Ten years ago, writing for the Army War College's Strategic Studies Institute, then American ambassador to Somalia Daniel Simpson asked why the United States should concern itself with Africa.

"It is not easy," Ambassador Simpson wrote, "and it is sometimes dangerous as well as expensive to work there."

He went on to assert that in the wake of the deaths of American troops in Somalia in late 1993, it was clear the United States was no longer ready to expend American blood in pursuit of such policy objectives in Africa as democratization, conflict resolution and economic development.

There is still little desire on the part of defense officials to risk American lives in Africa, especially with U.S. forces strained by involvement in Afghanistan and Iraq.

But now senior military commanders are looking at Africa as a strategic part of the world - and not just because of its vast natural resources or exploding population.

General Charles Wald told VOA in a recent interview the threat of terrorism has effectively re-awakened the United States to the importance of the continent.
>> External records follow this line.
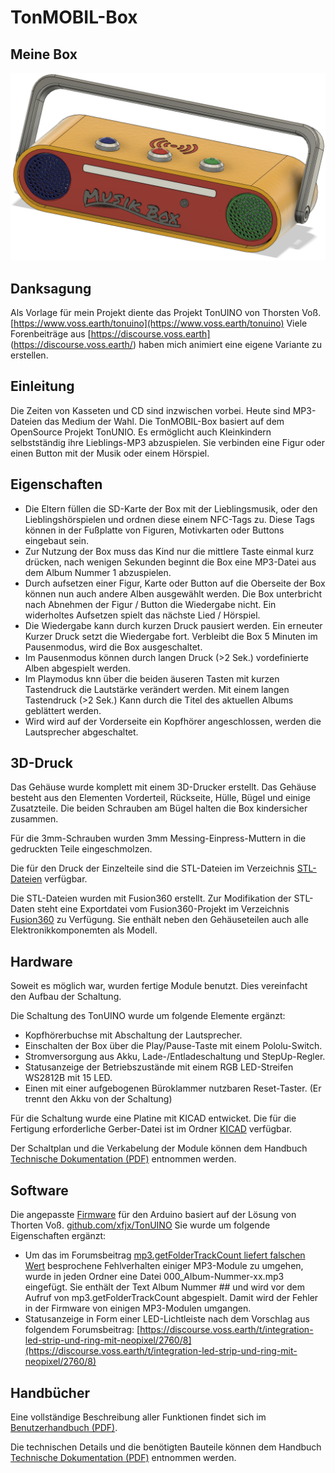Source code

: # TonMOBIL-Box
## Meine Box
![TonMOBIL-Box](Bilder/TonMOBIL-Box.png)
## Danksagung
Als Vorlage für mein Projekt diente das Projekt TonUINO von Thorsten Voß.
[https://www.voss.earth/tonuino](https://www.voss.earth/tonuino)
Viele Forenbeiträge aus [https://discourse.voss.earth] (https://discourse.voss.earth/) haben mich animiert eine eigene Variante zu erstellen.
## Einleitung
Die Zeiten von Kasseten und CD sind inzwischen vorbei. Heute sind MP3-Dateien das Medium der Wahl.
Die TonMOBIL-Box basiert auf dem OpenSource Projekt TonUNIO. Es ermöglicht auch Kleinkindern selbstständig ihre Lieblings-MP3 abzuspielen. Sie verbinden eine Figur oder einen Button mit der Musik oder einem Hörspiel.
## Eigenschaften
- Die Eltern füllen die SD-Karte der Box mit der Lieblingsmusik, oder den Lieblingshörspielen und ordnen diese einem NFC-Tags zu. Diese Tags können in der Fußplatte von Figuren, Motivkarten oder Buttons eingebaut sein.
- Zur Nutzung der Box muss das Kind nur die mittlere Taste einmal kurz drücken, nach wenigen Sekunden beginnt die Box eine MP3-Datei aus dem Album Nummer 1 abzuspielen.
- Durch aufsetzen einer Figur, Karte oder Button auf die Oberseite der Box können nun auch andere Alben ausgewählt werden. Die Box unterbricht nach Abnehmen der Figur / Button die Wiedergabe nicht. Ein widerholtes Aufsetzen spielt das nächste Lied / Hörspiel. 
- Die Wiedergabe kann durch kurzen Druck pausiert werden. Ein erneuter Kurzer Druck setzt die Wiedergabe fort. Verbleibt die Box 5 Minuten im Pausenmodus, wird die Box ausgeschaltet.
- Im Pausenmodus können durch langen Druck (>2 Sek.) vordefinierte Alben abgespielt werden.
- Im Playmodus knn über die beiden äuseren Tasten mit kurzen Tastendruck die Lautstärke verändert werden. Mit einem langen Tastendruck (>2 Sek.) Kann durch die Titel des aktuellen Albums geblättert werden.
- Wird wird auf der Vorderseite ein Kopfhörer angeschlossen, werden die Lautsprecher abgeschaltet.
## 3D-Druck
Das Gehäuse wurde komplett mit einem 3D-Drucker erstellt. Das Gehäuse besteht aus den Elementen Vorderteil, Rückseite, Hülle, Bügel und einige Zusatzteile. Die beiden Schrauben am Bügel halten die Box kindersicher zusammen.

Für die 3mm-Schrauben wurden 3mm Messing-Einpress-Muttern in die gedruckten Teile eingeschmolzen.

Die für den Druck der Einzelteile sind die STL-Dateien im Verzeichnis [STL-Dateien](STL-Dateien) verfügbar. 

Die STL-Dateien wurden mit Fusion360 erstellt. Zur Modifikation der STL-Daten steht eine Exportdatei vom Fusion360-Projekt im Verzeichnis [Fusion360](Fusion360) zu Verfügung. Sie enthält neben den Gehäuseteilen auch alle Elektronikkomponemten als Modell.
## Hardware
Soweit es möglich war, wurden fertige Module benutzt. Dies vereinfacht den Aufbau der Schaltung. 

Die Schaltung des TonUINO wurde um folgende Elemente ergänzt:
- Kopfhörerbuchse mit Abschaltung der Lautsprecher.
- Einschalten der Box über die Play/Pause-Taste mit einem Pololu-Switch.
- Stromversorgung aus Akku, Lade-/Entladeschaltung und StepUp-Regler.
- Statusanzeige der Betriebszustände mit einem RGB LED-Streifen WS2812B mit 15 LED.
- Einen mit einer aufgebogenen Büroklammer nutzbaren Reset-Taster. (Er trennt den Akku von der Schaltung)

Für die Schaltung wurde eine Platine mit KICAD entwicket. Die für die Fertigung erforderliche Gerber-Datei ist im Ordner [KICAD](KICAD) verfügbar.

Der Schaltplan und die Verkabelung der Module können dem Handbuch [Technische Dokumentation (PDF)](Dokumente/TechnischeDokumentation.pdf) entnommen werden.
## Software
Die angepasste [Firmware](Firmware/TonMOBIL) für den Arduino basiert auf der Lösung von Thorten Voß. [github.com/xfjx/TonUINO](https://github.com/xfjx/TonUINO)
Sie wurde um folgende Eigenschaften ergänzt:
- Um das im Forumsbeitrag [mp3.getFolderTrackCount liefert falschen Wert](https://discourse.voss.earth/t/mp3-getfoldertrackcount-liefert-falschen-wert/3406) besprochene Fehlverhalten einiger MP3-Module zu umgehen, wurde in jeden Ordner eine Datei 000_Album-Nummer-xx.mp3 eingefügt. Sie enthält der Text Album Nummer ## und wird vor dem Aufruf von mp3.getFolderTrackCount abgespielt. Damit wird der Fehler in der Firmware von einigen MP3-Modulen umgangen.
- Statusanzeige in Form einer LED-Lichtleiste nach dem Vorschlag aus folgendem Forumsbeitrag: [https://discourse.voss.earth/t/integration-led-strip-und-ring-mit-neopixel/2760/8](https://discourse.voss.earth/t/integration-led-strip-und-ring-mit-neopixel/2760/8)
## Handbücher
Eine vollständige Beschreibung aller Funktionen findet sich im [Benutzerhandbuch (PDF)](Dokumente/Benutzerhandbuch.pdf).

Die technischen Details und die benötigten Bauteile können dem Handbuch [Technische Dokumentation (PDF)](Dokumente/TechnischeDokumentation.pdf) entnommen werden.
"It has always had a lot of resources. It has always had a lot of people. But strategically, it has [just] been there, if you will," he said. "It has changed a lot. The terrorism issue, the whole environment of the world is changing dramatically and the fact that unstable governments and large areas of potentially ungoverned or maybe not ungoverned, but not patrolled landscape are a breeding ground for terrorism, and in North Africa in particular that is a huge issue."

General Wald is the four-star Air Force officer who is deputy commander of the European Command, which oversees military activities in most of Africa. He is a prime driver of the Pentagon's new engagement on the continent, an engagement that includes an expanded training program as well as logistical support for African militaries and, crucially, intelligence-sharing at what appears to be a greater level than ever before.

That help has in recent months led to the disruption of terrorist activities in the Sahel region as well as in the Horn of Africa.

Speaking this month at the American Enterprise Institute, a Washington policy studies organization, General Wald said the United States had learned a lesson from Afghanistan, not to let ungoverned areas fester as terrorist havens.

He told the audience of academics, businessmen and diplomats the U.S. government will not let another September 11th happen.

But when it comes to Africa, General Wald made clear that while there will be greater U.S. military engagement, the focus will be on helping Africans help themselves. He says there is still no great desire to commit large numbers of American troops on the continent.

"We can not afford to send troops to Africa, the United States can not, anymore than we have before. It is too big," he said. "We got too many things going on in the world and, by the way, NATO and the rest of world needs to help with this problem."

The only place in Africa where there are a significant number of American soldiers is Djibouti, headquarters for a special military task force combating terrorism in the Horn of Africa region. More than 1,000 U.S. military personnel have been based there for about a year-and-one-half.

But their focus has been on working with regional security forces, not on striking out after terrorists on their own.

Marine Corps Major General Major General John Sattler is the former commander of the Horn of Africa Task Force and now serves as Director of Operations for the military's Central Command, the command with overall responsibility for the Horn.

Speaking recently by telephone from Qatar to reporters at the Pentagon, General Sattler said letting local forces carry out operations is what he termed a "perfect solution" from the U.S. perspective.

"If we can work in concert with our coalition partners, share the intelligence, help them do the find and the fix of the terrorists, in this case, the transnational terrorists, and then they do the finish, that is the way it should be," he said.

Senior military officials say they have encountered little resentment on the part of African authorities who might question the new level of U.S. engagement by asking, "Where have you been all these years?"

Instead, they maintain there is appreciation for the latest assistance - coupled with a new appreciation on the U.S. side for the growing capability of some African militaries.

This evolving, cooperative approach to African security appears to stem from two recognitions.

On the one hand, there is a recognition on the American side that keeping the peace in Africa "is not just the responsibility of Africans," as a recent report on Africa by the U.S. National Intelligence Council put it.

At the same time, the U.S. side also wants its African partners to recognize, as the European Command's General Wald recently put it, that while the continent needs a lot of help, its problems are not going to be solved by the United States military alone.